I have to laugh when someone refers to 100+ years ago as “very recently.”
Considering many modern European universities date back as far back as the 9th century and the oldest US university to 1636, 100 years ago is “very recent” indeed.
http://www.miamiherald.com/news/nation-world/national/article121550657.html
More on the trends.
He is a free adult in society and can make his own decisions. He if wants to move to a third world country and live in a cave, he can.
I’m afraid it will take more than classes on “marriage” and “how to do your taxes” to be able to send humans to other planets.
Yeah like French, European History, that will get man to Mars.
Not all humans are going to contribute to space exploration, that those that will,
are free to go to an engineering college that focuses on STEM (with minimal BS
classes, at some more colleges more than others).
But general college education is not preparing man to go to Mars.
But it does prepare many to work at McDonalds.
I’d say good luck to the student.

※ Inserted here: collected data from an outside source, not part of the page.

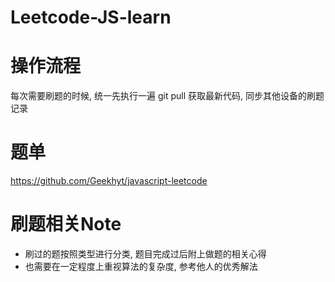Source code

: # Leetcode-JS-learn

# 操作流程
每次需要刷题的时候, 统一先执行一遍 git pull 获取最新代码, 同步其他设备的刷题记录

# 题单
https://github.com/Geekhyt/javascript-leetcode

# 刷题相关Note
- 刷过的题按照类型进行分类, 题目完成过后附上做题的相关心得
- 也需要在一定程度上重视算法的复杂度, 参考他人的优秀解法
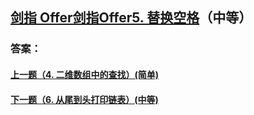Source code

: ## [ 剑指 Offer剑指Offer5. 替换空格](https://leetcode-cn.com/problems/merge-two-sorted-lists/)（中等）





### 答案：



#### [上一题（4. 二维数组中的查找）(简单)](https://github.com/sdwwld/leetCode/blob/master/src/main/java/com/wld/java/offer/剑指Offer04.md)

#### [下一题（6. 从尾到头打印链表）(中等)](https://github.com/sdwwld/leetCode/blob/master/src/main/java/com/wld/java/offer/剑指Offer06.md)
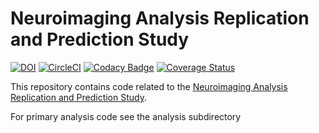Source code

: # Neuroimaging Analysis Replication and Prediction Study

[![DOI](https://zenodo.org/badge/85984198.svg)](https://zenodo.org/badge/latestdoi/85984198) [![CircleCI](https://circleci.com/gh/poldrack/narps.svg?style=svg)](https://circleci.com/gh/poldrack/narps) [![Codacy Badge](https://api.codacy.com/project/badge/Grade/c35f17b180aa4b1e8cbd33b9b1473c3e)](https://www.codacy.com/app/poldrack/narps?utm_source=github.com&amp;utm_medium=referral&amp;utm_content=poldrack/narps&amp;utm_campaign=Badge_Grade) [![Coverage Status](https://coveralls.io/repos/github/poldrack/narps/badge.svg?branch=master)](https://coveralls.io/github/poldrack/narps?branch=master)

This repository contains code related to the [Neuroimaging Analysis Replication and Prediction Study](http://narps.info).

For primary analysis code see the analysis subdirectory
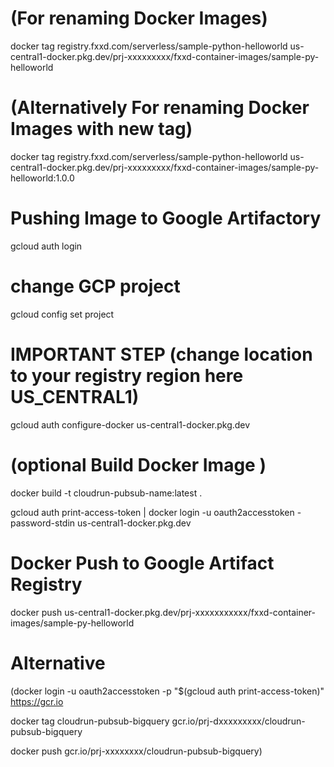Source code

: # (For renaming Docker Images)
docker tag registry.fxxd.com/serverless/sample-python-helloworld us-central1-docker.pkg.dev/prj-xxxxxxxxx/fxxd-container-images/sample-py-helloworld

# (Alternatively For renaming Docker Images with new tag)
docker tag registry.fxxd.com/serverless/sample-python-helloworld us-central1-docker.pkg.dev/prj-xxxxxxxxx/fxxd-container-images/sample-py-helloworld:1.0.0

# Pushing Image to Google Artifactory
gcloud auth login

# change GCP project
gcloud config set project <project-id>

# IMPORTANT STEP (change location to your registry region here US_CENTRAL1)
gcloud auth configure-docker us-central1-docker.pkg.dev

# (optional Build Docker Image )
docker build -t cloudrun-pubsub-name:latest .

gcloud auth print-access-token | docker login -u oauth2accesstoken -password-stdin us-central1-docker.pkg.dev 
# Docker Push to Google Artifact Registry
docker push us-central1-docker.pkg.dev/prj-xxxxxxxxxxx/fxxd-container-images/sample-py-helloworld 

# Alternative
(docker login -u oauth2accesstoken -p "$(gcloud auth print-access-token)" https://gcr.io

 docker tag cloudrun-pubsub-bigquery gcr.io/prj-dxxxxxxxxx/cloudrun-pubsub-bigquery
 
 docker push gcr.io/prj-xxxxxxxx/cloudrun-pubsub-bigquery)
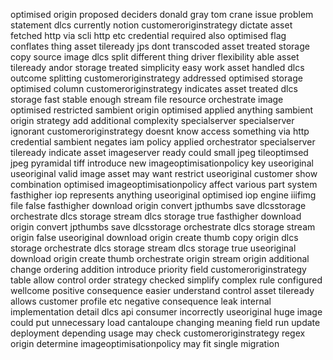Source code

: optimised origin proposed deciders donald gray tom crane issue problem statement dlcs currently notion customeroriginstrategy dictate asset fetched http via scli http etc credential required also optimised flag conflates thing asset tileready jps dont transcoded asset treated storage copy source image dlcs split different thing driver flexibility able asset tileready andor storage treated simplicity easy work asset handled dlcs outcome splitting customeroriginstrategy addressed optimised storage optimised column customeroriginstrategy indicates asset treated dlcs storage fast stable enough stream file resource orchestrate image optimised restricted sambient origin optimised applied anything sambient origin strategy add additional complexity specialserver specialserver ignorant customeroriginstrategy doesnt know access something via http credential sambient negates iam policy applied orchestrator specialserver tileready indicate asset imageserver ready could small jpeg tileoptimsed jpeg pyramidal tiff introduce new imageoptimisationpolicy key useoriginal useoriginal valid image asset may want restrict useoriginal customer show combination optimised imageoptimisationpolicy affect various part system fasthigher iop represents anything useoriginal optimised iop engine iiifimg file false fasthigher download origin convert jpthumbs save dlcsstorage orchestrate dlcs storage stream dlcs storage true fasthigher download origin convert jpthumbs save dlcsstorage orchestrate dlcs storage stream origin false useoriginal download origin create thumb copy origin dlcs storage orchestrate dlcs storage stream dlcs storage true useoriginal download origin create thumb orchestrate origin stream origin additional change ordering addition introduce priority field customeroriginstrategy table allow control order strategy checked simplify complex rule configured wellcome positive consequence easier understand control asset tileready allows customer profile etc negative consequence leak internal implementation detail dlcs api consumer incorrectly useoriginal huge image could put unnecessary load cantaloupe changing meaning field run update deployment depending usage may check customeroriginstrategy regex origin determine imageoptimisationpolicy may fit single migration
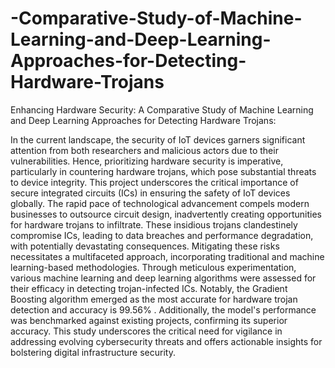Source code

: # -Comparative-Study-of-Machine-Learning-and-Deep-Learning-Approaches-for-Detecting-Hardware-Trojans
Enhancing Hardware Security: A Comparative Study of Machine Learning and  Deep Learning Approaches for Detecting Hardware Trojans:

In the current landscape, the security of IoT devices garners significant attention from both researchers and malicious actors due to their vulnerabilities. Hence, prioritizing hardware security is imperative, particularly in countering hardware trojans, which pose substantial threats to device integrity. This project underscores the critical importance of secure integrated circuits (ICs) in ensuring the safety of IoT devices globally. The rapid pace of technological advancement compels modern businesses to outsource circuit design, inadvertently creating opportunities for hardware trojans to infiltrate. These insidious trojans clandestinely compromise ICs, leading to data breaches and performance degradation, with potentially devastating consequences. Mitigating these risks necessitates a multifaceted approach, incorporating traditional and machine learning-based methodologies. Through meticulous experimentation, various machine learning and deep learning algorithms were assessed for their efficacy in detecting trojan-infected ICs. Notably, the Gradient Boosting algorithm emerged as the most accurate for hardware trojan detection and accuracy is 99.56% . Additionally, the model's performance was benchmarked against existing projects, confirming its superior accuracy. This study underscores the critical need for vigilance in addressing evolving cybersecurity threats and offers actionable insights for bolstering digital infrastructure security.
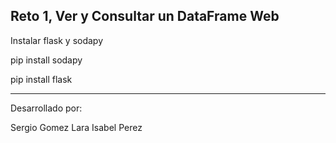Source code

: ## Reto 1, Ver y Consultar un DataFrame Web

Instalar flask y sodapy

pip install sodapy

pip install flask

**********

Desarrollado por:

Sergio Gomez Lara
Isabel Perez
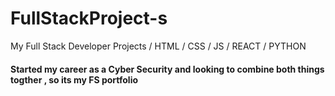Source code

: # FullStackProject-s
My Full Stack Developer Projects  / HTML / CSS / JS / REACT / PYTHON
#### Started my career as a Cyber Security and looking to combine both things togther , so its my FS portfolio ####

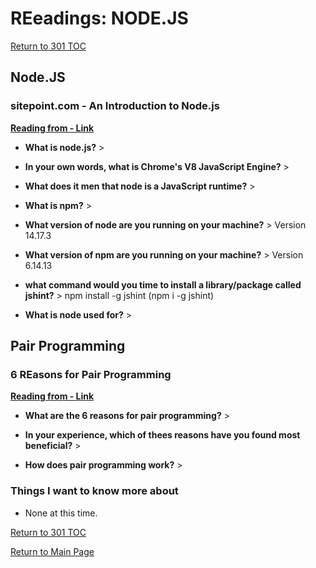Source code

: # REeadings: NODE.JS

[Return to 301 TOC](301TOC.md)

## Node.JS

### sitepoint.com - An Introduction to Node.js

**[Reading from - Link](https://www.sitepoint.com/an-introduction-to-node-js/)**

- **What is node.js?** >

- **In your own words, what is Chrome's V8 JavaScript Engine?** >

- **What does it men that node is a JavaScript runtime?** >

- **What is npm?** >

- **What version of node are you running on your machine?** > Version 14.17.3

- **What version of npm are you running on your machine?** > Version 6.14.13

- **what command would you time to install a library/package called jshint?** > npm install -g jshint (npm i -g jshint)

- **What is node used for?** >

## Pair Programming

### 6 REasons for Pair Programming

**[Reading from - Link](https://www.codefellows.org/blog/6-reasons-for-pair-programming//)**

- **What are the 6 reasons for pair programming?** >

- **In your experience, which of thees reasons have you found most beneficial?** >

- **How does pair programming work?** >

### Things I want to know more about

- None at this time.

[Return to 301 TOC](301TOC.md)

[Return to Main Page](../README.md)
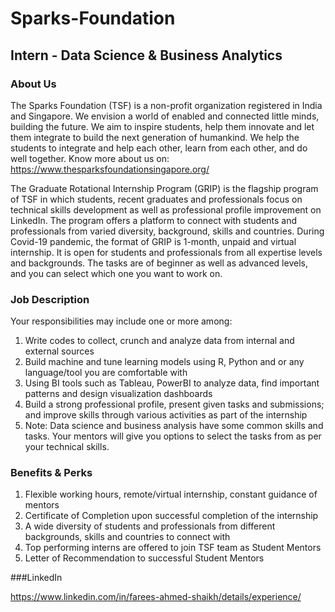 # Sparks-Foundation

## Intern - Data Science & Business Analytics

### About Us

The Sparks Foundation (TSF) is a non-profit organization registered in India and Singapore. We envision a world of enabled and connected little minds, building the future. We aim to inspire students, help them innovate and let them integrate to build the next generation of humankind. We help the students to integrate and help each other, learn from each other, and do well together. Know more about us on: https://www.thesparksfoundationsingapore.org/

The Graduate Rotational Internship Program (GRIP) is the flagship program of TSF in which students, recent graduates and professionals focus on technical skills development as well as professional profile improvement on LinkedIn. The program offers a platform to connect with students and professionals from varied diversity, background, skills and countries. During Covid-19 pandemic, the format of GRIP is 1-month, unpaid and virtual internship. It is open for students and professionals from all expertise levels and backgrounds. The tasks are of beginner as well as advanced levels, and you can select which one you want to work on.

### Job Description

Your responsibilities may include one or more among:
1. Write codes to collect, crunch and analyze data from internal and external sources
2. Build machine and tune learning models using R, Python and or any language/tool you are comfortable with
3. Using BI tools such as Tableau, PowerBI to analyze data, find important patterns and design visualization dashboards
4. Build a strong professional profile, present given tasks and submissions; and improve skills through various activities as part of the internship
5. Note: Data science and business analysis have some common skills and tasks. Your mentors will give you options to select the tasks from as per your technical skills.

### Benefits & Perks

1. Flexible working hours, remote/virtual internship, constant guidance of mentors
2. Certificate of Completion upon successful completion of the internship
3. A wide diversity of students and professionals from different backgrounds, skills and countries to connect with
4. Top performing interns are offered to join TSF team as Student Mentors
5. Letter of Recommendation to successful Student Mentors

###LinkedIn

https://www.linkedin.com/in/farees-ahmed-shaikh/details/experience/
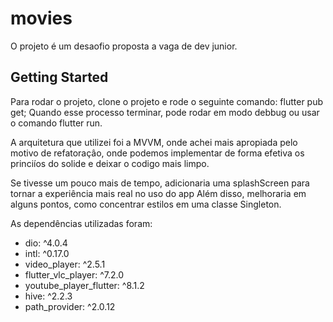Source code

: # movies

O projeto é um desaofio proposta a vaga de dev junior.

## Getting Started
Para rodar o projeto, clone o projeto e rode o seguinte comando:
  flutter pub get;
 Quando esse processo terminar, pode rodar em modo debbug ou usar o comando flutter run.
 
 A arquitetura que utilizei foi a MVVM, onde achei mais apropiada pelo motivo de refatoraçâo, onde podemos implementar de forma efetiva os princiíos do solide e deixar o codigo mais limpo.
 
 Se tivesse um pouco mais de tempo, adicionaria uma splashScreen para tornar a experiência mais real no uso do app
 Além disso, melhoraria em alguns pontos, como concentrar estilos em uma classe Singleton.
 
 As dependências utilizadas foram:
  - dio: ^4.0.4
  - intl: ^0.17.0
  - video_player: ^2.5.1
  - flutter_vlc_player: ^7.2.0
  - youtube_player_flutter: ^8.1.2
  - hive: ^2.2.3
  - path_provider: ^2.0.12
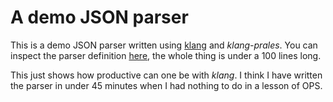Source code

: # A demo JSON parser
This is a demo JSON parser written using [klang](https://github.com/j-jzk/klang) and _klang-prales_.
You can inspect the parser definition [here](src/main/kotlin/cz/j_jzk/json/Main.kt), the whole thing is under a 100 lines long.

This just shows how productive can one be with _klang_.
I think I have written the parser in under 45 minutes when I had nothing to do in a lesson of OPS.
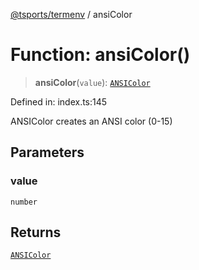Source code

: [@tsports/termenv](../index.md) / ansiColor

# Function: ansiColor()

> **ansiColor**(`value`): [`ANSIColor`](../classes/ANSIColor.md)

Defined in: index.ts:145

ANSIColor creates an ANSI color (0-15)

## Parameters

### value

`number`

## Returns

[`ANSIColor`](../classes/ANSIColor.md)
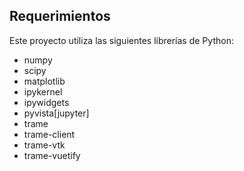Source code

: ## Requerimientos

Este proyecto utiliza las siguientes librerías de Python:

- numpy  
- scipy  
- matplotlib  
- ipykernel  
- ipywidgets  
- pyvista[jupyter]  
- trame  
- trame-client  
- trame-vtk  
- trame-vuetify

One day he might be successful. A guy named Rush went to a smaller school in the neighboring state of Missouri, dropped out, and became very successful later on. I first listened to his radio show 25 years ago and learned the word “dittohead”. I assume he’s still hosting the show today. I googled a couple of other talking heads and found similar stories. American dream.
It’s very ironic you said that considering General Douglas MacArthur during his stint as West Point Superintendent not too long after WWI mandated an increase in liberal arts in the curriculum.
Especially in Foreign Languages/lit, history, political science, etc because he found from his firsthand observations that the extreme STEM-centered curriculum which existed at West Point before FAILED to prepare many of its graduates with the necessary background knowledge/skills necessary for occupational/military government administration duties in Germany after its defeat in WWI.
West Point is a specialized school, not a traditional university.
As you say, they are preparing people to occupy another nation
Most schools do not have such a goal.
And note most int he military during WW2 were drafted, with no college before
the war. He is talking about the elite commanders in the military, not the average person.
My point is that education should be flexible to produce many different kinds of persons
with different skills and viewpoints. We don’t all need to have the exact same core curriculum.
We just need a distribution of skills in society.
Clearly dropping out of college can be a disadvantage :
http://abcnews.go.com/Business/wireStory/pay-gap-college-grads-record-44731539
but
Surely foreign languages are immensely practical, especially in business. I can’t imagine an American businessperson not gaining benefit from being fluent in Spanish or Chinese.
I work at NASA and with all our foreign partners we have to teach engineers Russian. To learn it having other foreign languages in college would sure help. We also work with other European nations and foreign language is a plus!
Not necessarily to occupy another nation. But like West Point, most colleges/universities…especially the respectable/elite ones DO have training future leaders as a part of their stated mission.
One thing about leadership education which has long persisted in many cultures…including the US culture in particular is that one needs to have an expansive horizon broadening education from elementary school through undergrad at the very least to be considered a well-educated higher-level leader. .
Someone who is overly specialized in a vocational area may be considered by many as a good leader in that narrow area, but not considered a viable candidate by many for leadership roles beyond that.
This extends even into some areas of the US military such as how the US Navy divided its officer tracks so only unrestricted line officers got promoted to the highest leadership positions whereas more specialized officers such as Engineering Officers were much more restricted to leadership service in their specialized area rather than the Naval service.
Also, West Point and other Service Academies with the possible exception of USMMA have become traditional colleges/universities due in part to General MacArthur’s reform efforts to
broaden the curriculum as WP superintendent after WWI.
Incidentally, the US along with France were the innovators in starting the trend of requiring its academy trained officers to have a college-level technical and non-technical university-level education.
The rest of the world didn’t follow suit for more than a century.
Incidentally, the UK still officially doesn’t require its academy trained military officers to be university graduates and there are always a few incoming Sandhurst graduates who are fresh out of A-Levels or equivalent with Prince Harry being the most prominent, but not an isolated case.
And in the past and even nowadays in many other countries, there is the educational flexibility you are calling for. Especially considering in many of those countries and the US in the past, most who view education as vocational training have and do pursue the option of vocational high schools, higher vocational institutes, and apprenticeships in lieu of going the college/university.
Actually, he flunked out of college after 2 semesters and a summer according to his own mother and a publicized college transcript I recalled reviewing in a dead-tree article a decade and half ago.
Among the classes flunked was ballroom dancing…a class I also came close to flunking in HS if I had dipped my partner’s head 5 more inches into a nearby wall I had been oblivious to until the instructor noticed and yelled at me.